When I was in high-school, I naively tried to share a cool new algebra technique I just learned and got really excited about, to my then boyfriend. Without going into much detail, he was so indignant that I, a mere girl, dared to teach him something, he scornfully asked me ” Are you really trying to teach me this?” and embarrassed I immediately said ” no, of course not”. It was one of my earliest introductions to the male ego. While generally men and it seems boys, take it upon themselves to explain things to women, it was unacceptable that a woman would do the same. Even, it seems,   if she has expertise on the matter.

Last weekend, after giving a talk on gender equality and feminism for a small gathering I go a fresh new introduction to mansplaining, the offspring of the male ego. The reaction to my speech, as usual, was mixed but cordial which I considered a general success. At the end, I stood aside for the usual tirade of questions, comments and of course instructions. I was not disappointed. A young man, perhaps five years younger than me, deemed it necessary to inform me of his experiences in Germany. Apparently (please read sarcasm here), all the women have turned masculine in Germany and none of the men want them. He kindly informed me that I should keep these consequences in mind as I pursue my feminist crusade. If I was dealing with any other branch of social politics, I would think that this was a subtle warning from the patriarchal establishment: ‘Stop what you are doing or no man will love you’.

In the feminist dictionary, what he did is so aptly called, mansplaining, ie men’s patronizing explanations on something that women already know if not have exponentially greater expertise on. mansplaining is not a conversation between equals; it is basically one more way that men can assert their dominance in the patriarchal hierarchy trough condescension by basically insulting a woman’s intelligence by lecturing her as he would a child. It is always amusing to come into contact with the persistent mansplainers, which i usually get bombarded by once I identify as feminist. There are the usual recurrent mansplainers who deem it necessary to school the feminist on the evils of feminism and how she is too good of a girl to   be a feminist to the usual no one will love you if you are a feminist threat.

There are debates on whether or not mansplaining is purely a gender based phenomenon only attributed to men or whether it is just an obnoxious human behavior. Now, not all men mansplain, but in my context mansplaining is a daily reality.
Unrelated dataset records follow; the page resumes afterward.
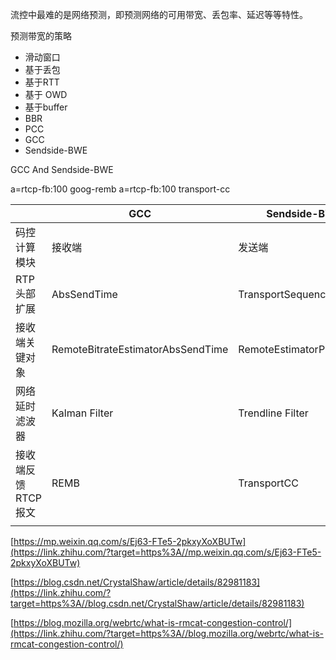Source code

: 流控中最难的是网络预测，即预测网络的可用带宽、丢包率、延迟等等特性。

预测带宽的策略

- 滑动窗口
- 基于丢包
- 基于RTT
- 基于 OWD
- 基于buffer
- BBR
- PCC
- GCC
- Sendside-BWE







GCC And Sendside-BWE

a=rtcp-fb:100 goog-remb
a=rtcp-fb:100 transport-cc



|                    | GCC                               | Sendside-BWE            |
| ------------------ | --------------------------------- | ----------------------- |
| 码控计算模块       | 接收端                            | 发送端                  |
| RTP头部扩展        | AbsSendTime                       | TransportSequenceNumber |
| 接收端关键对象     | RemoteBitrateEstimatorAbsSendTime | RemoteEstimatorProxy    |
| 网络延时滤波器     | Kalman Filter                     | Trendline Filter        |
| 接收端反馈RTCP报文 | REMB                              | TransportCC             |
|                    |                                   |                         |





[https://mp.weixin.qq.com/s/Ej63-FTe5-2pkxyXoXBUTw](https://link.zhihu.com/?target=https%3A//mp.weixin.qq.com/s/Ej63-FTe5-2pkxyXoXBUTw)

[https://blog.csdn.net/CrystalShaw/article/details/82981183](https://link.zhihu.com/?target=https%3A//blog.csdn.net/CrystalShaw/article/details/82981183)

[https://blog.mozilla.org/webrtc/what-is-rmcat-congestion-control/](https://link.zhihu.com/?target=https%3A//blog.mozilla.org/webrtc/what-is-rmcat-congestion-control/)

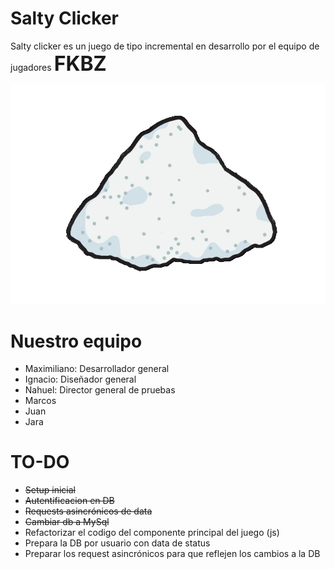 # Salty Clicker

Salty clicker es un juego de tipo incremental en desarrollo por el equipo de jugadores <strong><font size="6">FKBZ</font></strong>

<img src="app/assets/Salt_Unclicked.png" alt="Sal">

# Nuestro equipo

<ul>
  <li>Maximiliano: Desarrollador general</li>
  <li>Ignacio: Diseñador general</li>
  <li>Nahuel: Director general de pruebas </li>
  <li>Marcos</li>
  <li>Juan</li>
  <li>Jara</li>
</ul>

# TO-DO

<ul style="list-style-type:disc">
  <li><del>Setup inicial</del></li>
  <li><del>Autentificacion en DB</del></li>
  <li><del>Requests asincrónicos de data</del></li>
  <li><del>Cambiar db a MySql</del></li>
  <li>Refactorizar el codigo del componente principal del juego (js)</li>
  <li>Prepara la DB por usuario con data de status</li>
  <li>Preparar los request asincrónicos para que reflejen los cambios a la DB</li>
</ul>
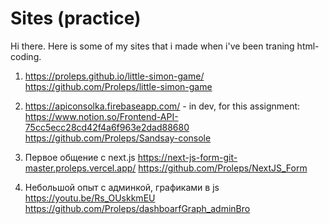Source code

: # Sites (practice)

Hi there. Here is some of my sites that i made when i've been traning html-coding.

1) https://proleps.github.io/little-simon-game/
https://github.com/Proleps/little-simon-game

2) <https://apiconsolka.firebaseapp.com/> - in dev, for this assignment: <https://www.notion.so/Frontend-API-75cc5ecc28cd42f4a6f963e2dad88680>
https://github.com/Proleps/Sandsay-console

3) Первое общение с next.js <https://next-js-form-git-master.proleps.vercel.app/> 
https://github.com/Proleps/NextJS_Form

4) Небольшой опыт с админкой, графиками в js <https://youtu.be/Rs_OUskkmEU>
https://github.com/Proleps/dashboarfGraph_adminBro
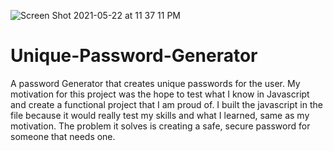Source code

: ![Screen Shot 2021-05-22 at 11 37 11 PM](https://user-images.githubusercontent.com/78561316/119250696-ba2c9e80-bb56-11eb-84fd-d05949127611.png)

# Unique-Password-Generator
A password Generator that creates unique passwords for the user.
My motivation for this project was the hope to test what I know in Javascript and create a functional project that I am proud of.
I built the javascript in the file because it would really test my skills and what I learned, same as my motivation.
The problem it solves is creating a safe, secure password for someone that needs one.


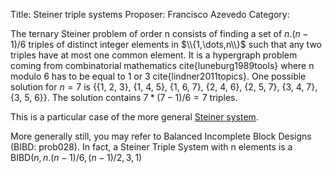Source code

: Title:    Steiner triple systems
Proposer: Francisco Azevedo
Category:


The ternary Steiner problem of order n consists of finding a set of $n.(n-1)/6$ triples of distinct integer elements in $\\{1,\dots,n\\}$ such that any two triples have at most one common element. It is a hypergraph problem coming from combinatorial mathematics cite{luneburg1989tools} where n modulo 6 has to be equal to 1 or 3  cite{lindner2011topics}. One possible solution for $n=7$ is {{1, 2, 3}, {1, 4, 5}, {1, 6, 7}, {2, 4, 6}, {2, 5, 7}, {3, 4, 7}, {3, 5, 6}}. The solution contains $7*(7-1)/6 = 7$ triples.

This is a particular case of the more general [Steiner system](http://www.win.tue.nl/~aeb/drg/graphs/S.html).

More generally still, you may refer to Balanced Incomplete Block Designs (BIBD: prob028). In fact, a Steiner Triple System with n elements is a BIBD$(n, n.(n-1)/6, (n-1)/2, 3, 1)$
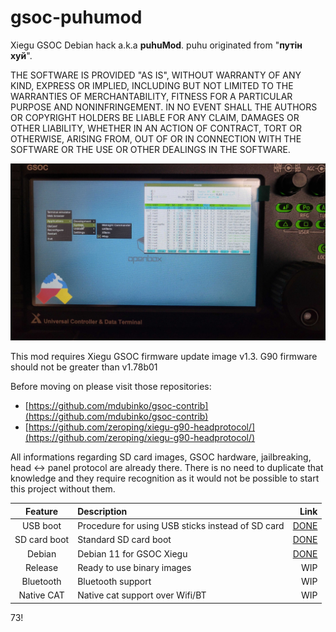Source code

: # gsoc-puhumod

Xiegu GSOC Debian hack a.k.a **puhuMod**. puhu originated from "**путін хуй**".

THE SOFTWARE IS PROVIDED "AS IS", WITHOUT WARRANTY OF ANY KIND, EXPRESS OR 
IMPLIED, INCLUDING BUT NOT LIMITED TO THE WARRANTIES OF MERCHANTABILITY, FITNESS
 FOR A PARTICULAR PURPOSE AND NONINFRINGEMENT. IN NO EVENT SHALL THE AUTHORS OR 
COPYRIGHT HOLDERS BE LIABLE FOR ANY CLAIM, DAMAGES OR OTHER LIABILITY, WHETHER 
IN AN ACTION OF CONTRACT, TORT OR OTHERWISE, ARISING FROM, OUT OF OR IN 
CONNECTION WITH THE SOFTWARE OR THE USE OR OTHER DEALINGS IN THE SOFTWARE.

![GSOC screenshot](images/gsoc_puhu.jpg)

This mod requires Xiegu GSOC firmware update image v1.3. G90 firmware should not
 be greater than v1.78b01

Before moving on please visit those repositories: 

* [https://github.com/mdubinko/gsoc-contrib](https://github.com/mdubinko/gsoc-contrib)
* [https://github.com/zeroping/xiegu-g90-headprotocol/](https://github.com/zeroping/xiegu-g90-headprotocol/)

All informations regarding SD card images, GSOC hardware, jailbreaking, 
head <-> panel protocol are already there. There is no need to duplicate that 
knowledge and they require recognition as it would not be possible to start this 
project without them.

| Feature  | Description | Link |
|:--------:|:------------|-----:|
| USB boot | Procedure for using USB sticks instead of SD card | [DONE](usb_boot/)|
| SD card boot | Standard SD card boot | [DONE](sdcard_boot/)|
| Debian | Debian 11 for GSOC Xiegu | [DONE](debian/) |
| Release | Ready to use binary images  | WIP |
| Bluetooth | Bluetooth support  | WIP |
| Native CAT| Native cat support over Wifi/BT  | WIP |

73!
It is there in the subtleties of the usually considerate men telling me how to drive to the men who have no expertise in gender issues telling me what is wrong with my work and my personal politics Usually, it is the kind but unsolicited comment or interruption where if you are new to this, you have a moment or two to bask in the glow of having another human being care so much about your development. This almost always abruptly ends with the realization that this has less to do with support and more to do with appeasing his male ego.

I recently had the opportunity to moderate a discussion where there were prominent personalities in the Ethiopian arts sector present. The event was coordinated by a women’s association and the first thing out of one speaker’s mouth is to ask ” what do all you privileged women do getting together to talk?”. The gist being that a group of privileged women with such a lack of community consciousness have no business holding meetings when there are so many bigger problems in the world. Godess forbid, meeting to simply to network and learn from each other is tantamount to a cardinal sin. While there is a call to dismiss mansplaining from the feminist dictionary because it is a pejorative term that puts feminists in the defensive, I rather we keep mansplaining in the feminist dictionary a while longer. How else can one explain such embodiment of conceit?